How dangerous are the fragments from the Chinese space rocket heading to Earth

Credit image: getty images
Credit image: getty images

Article by: Andacs Robert Eugen, on 30 July 2022, at 11:57 am Los Angeles time

The government in Beijing, which will monitor this space debris very carefully, announced that it still poses little risk to the population on the ground, informs Reuters. 
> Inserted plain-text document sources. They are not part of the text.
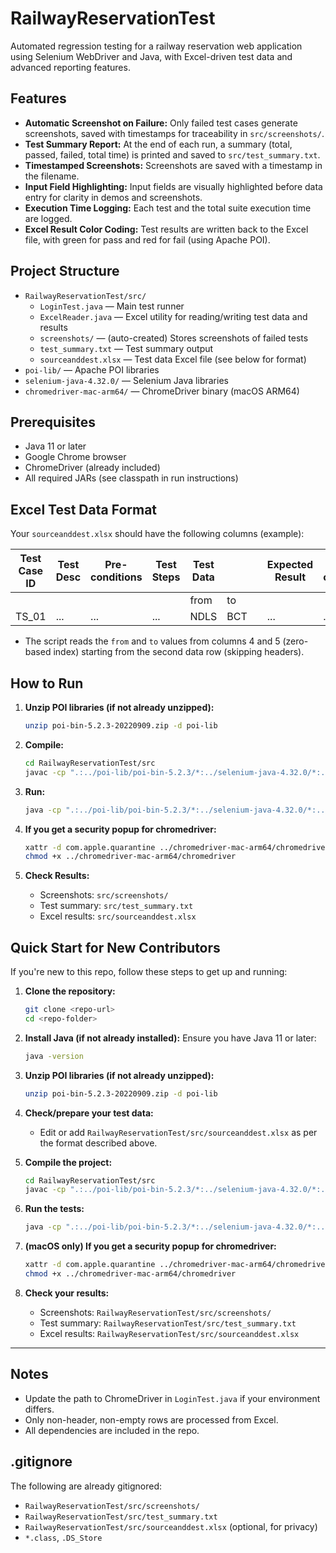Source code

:# RailwayReservationTest

Automated regression testing for a railway reservation web application using Selenium WebDriver and Java, with Excel-driven test data and advanced reporting features.

## Features
- **Automatic Screenshot on Failure:** Only failed test cases generate screenshots, saved with timestamps for traceability in `src/screenshots/`.
- **Test Summary Report:** At the end of each run, a summary (total, passed, failed, total time) is printed and saved to `src/test_summary.txt`.
- **Timestamped Screenshots:** Screenshots are saved with a timestamp in the filename.
- **Input Field Highlighting:** Input fields are visually highlighted before data entry for clarity in demos and screenshots.
- **Execution Time Logging:** Each test and the total suite execution time are logged.
- **Excel Result Color Coding:** Test results are written back to the Excel file, with green for pass and red for fail (using Apache POI).

## Project Structure
- `RailwayReservationTest/src/`
  - `LoginTest.java` — Main test runner
  - `ExcelReader.java` — Excel utility for reading/writing test data and results
  - `screenshots/` — (auto-created) Stores screenshots of failed tests
  - `test_summary.txt` — Test summary output
  - `sourceanddest.xlsx` — Test data Excel file (see below for format)
- `poi-lib/` — Apache POI libraries
- `selenium-java-4.32.0/` — Selenium Java libraries
- `chromedriver-mac-arm64/` — ChromeDriver binary (macOS ARM64)

## Prerequisites
- Java 11 or later
- Google Chrome browser
- ChromeDriver (already included)
- All required JARs (see classpath in run instructions)

## Excel Test Data Format
Your `sourceanddest.xlsx` should have the following columns (example):

| Test Case ID | Test Desc | Pre-conditions | Test Steps | Test Data |  |  | Expected Result | Post-conditions | Actual Result | Status (Pass/Fail) |
|--------------|-----------|----------------|------------|-----------|----|----|----------------|-----------------|---------------|--------------------|
|              |           |                |            | from      | to |    |                |                 |               |                    |
| TS_01        | ...       | ...            | ...        | NDLS      | BCT|    | ...            | ...             | ...           | Pass               |

- The script reads the `from` and `to` values from columns 4 and 5 (zero-based index) starting from the second data row (skipping headers).

## How to Run

1. **Unzip POI libraries (if not already unzipped):**
   ```zsh
   unzip poi-bin-5.2.3-20220909.zip -d poi-lib
   ```

2. **Compile:**
   ```zsh
   cd RailwayReservationTest/src
   javac -cp ".:../poi-lib/poi-bin-5.2.3/*:../selenium-java-4.32.0/*:../log4j-core-2.20.0.jar:../commons-compress-1.23.0.jar:../xmlbeans-5.1.1.jar" *.java
   ```

3. **Run:**
   ```zsh
   java -cp ".:../poi-lib/poi-bin-5.2.3/*:../selenium-java-4.32.0/*:../log4j-core-2.20.0.jar:../commons-compress-1.23.0.jar:../xmlbeans-5.1.1.jar" LoginTest
   ```

4. **If you get a security popup for chromedriver:**
   ```zsh
   xattr -d com.apple.quarantine ../chromedriver-mac-arm64/chromedriver
   chmod +x ../chromedriver-mac-arm64/chromedriver
   ```

5. **Check Results:**
   - Screenshots: `src/screenshots/`
   - Test summary: `src/test_summary.txt`
   - Excel results: `src/sourceanddest.xlsx`

## Quick Start for New Contributors

If you're new to this repo, follow these steps to get up and running:

1. **Clone the repository:**
   ```zsh
   git clone <repo-url>
   cd <repo-folder>
   ```

2. **Install Java (if not already installed):**
   Ensure you have Java 11 or later:
   ```zsh
   java -version
   ```

3. **Unzip POI libraries (if not already unzipped):**
   ```zsh
   unzip poi-bin-5.2.3-20220909.zip -d poi-lib
   ```

4. **Check/prepare your test data:**
   - Edit or add `RailwayReservationTest/src/sourceanddest.xlsx` as per the format described above.

5. **Compile the project:**
   ```zsh
   cd RailwayReservationTest/src
   javac -cp ".:../poi-lib/poi-bin-5.2.3/*:../selenium-java-4.32.0/*:../log4j-core-2.20.0.jar:../commons-compress-1.23.0.jar:../xmlbeans-5.1.1.jar" *.java
   ```

6. **Run the tests:**
   ```zsh
   java -cp ".:../poi-lib/poi-bin-5.2.3/*:../selenium-java-4.32.0/*:../log4j-core-2.20.0.jar:../commons-compress-1.23.0.jar:../xmlbeans-5.1.1.jar" LoginTest
   ```

7. **(macOS only) If you get a security popup for chromedriver:**
   ```zsh
   xattr -d com.apple.quarantine ../chromedriver-mac-arm64/chromedriver
   chmod +x ../chromedriver-mac-arm64/chromedriver
   ```

8. **Check your results:**
   - Screenshots: `RailwayReservationTest/src/screenshots/`
   - Test summary: `RailwayReservationTest/src/test_summary.txt`
   - Excel results: `RailwayReservationTest/src/sourceanddest.xlsx`

---

## Notes
- Update the path to ChromeDriver in `LoginTest.java` if your environment differs.
- Only non-header, non-empty rows are processed from Excel.
- All dependencies are included in the repo.

## .gitignore
The following are already gitignored:
- `RailwayReservationTest/src/screenshots/`
- `RailwayReservationTest/src/test_summary.txt`
- `RailwayReservationTest/src/sourceanddest.xlsx` (optional, for privacy)
- `*.class`, `.DS_Store`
The Long March 5B rocket was launched on Sunday to carry into space a module - a scientific laboratory - of the future Chinese space station, which is still under construction in orbit. Sunday's launch marked the third flight of China's most powerful space rocket, whose maiden flight took place in 2020.

As happened during the two previous flights, the entire central stage of the Chinese rocket - which has a length of 100 meters and a weight of 22 tons - then reached a low orbit, and specialists expect that fragments of it to crash on Earth after re-entering the Earth's atmosphere, according to American experts.

Eventually, the step will disintegrate in the atmosphere, but it is large enough for numerous fragments to survive that uncontrolled descent and fall on a surface 2,000 km long and 70 km wide, the analysts from an independent office in the United States announced on Wednesday.

The probable area where this space debris will fall is impossible to identify in advance, although experts will be able to calculate with a greater degree of accuracy the potential impact area several days before this incident occurs. 

The latest available space monitoring data show that the Chinese rover will re-enter the atmosphere at 00:25 GMT on Sunday, with an error of plus or minus 16 hours, according to Aerospace Corp, a non-profit research center funded by government funds and located near Los Angeles.

The overall risk to people and property on the ground is quite low, considering that 75% of the Earth's surface in the potential trajectory of this space debris is covered by water, desert and jungle, said Ted Muelhaupt, an analyst with Aerospace Body, in a press conference. 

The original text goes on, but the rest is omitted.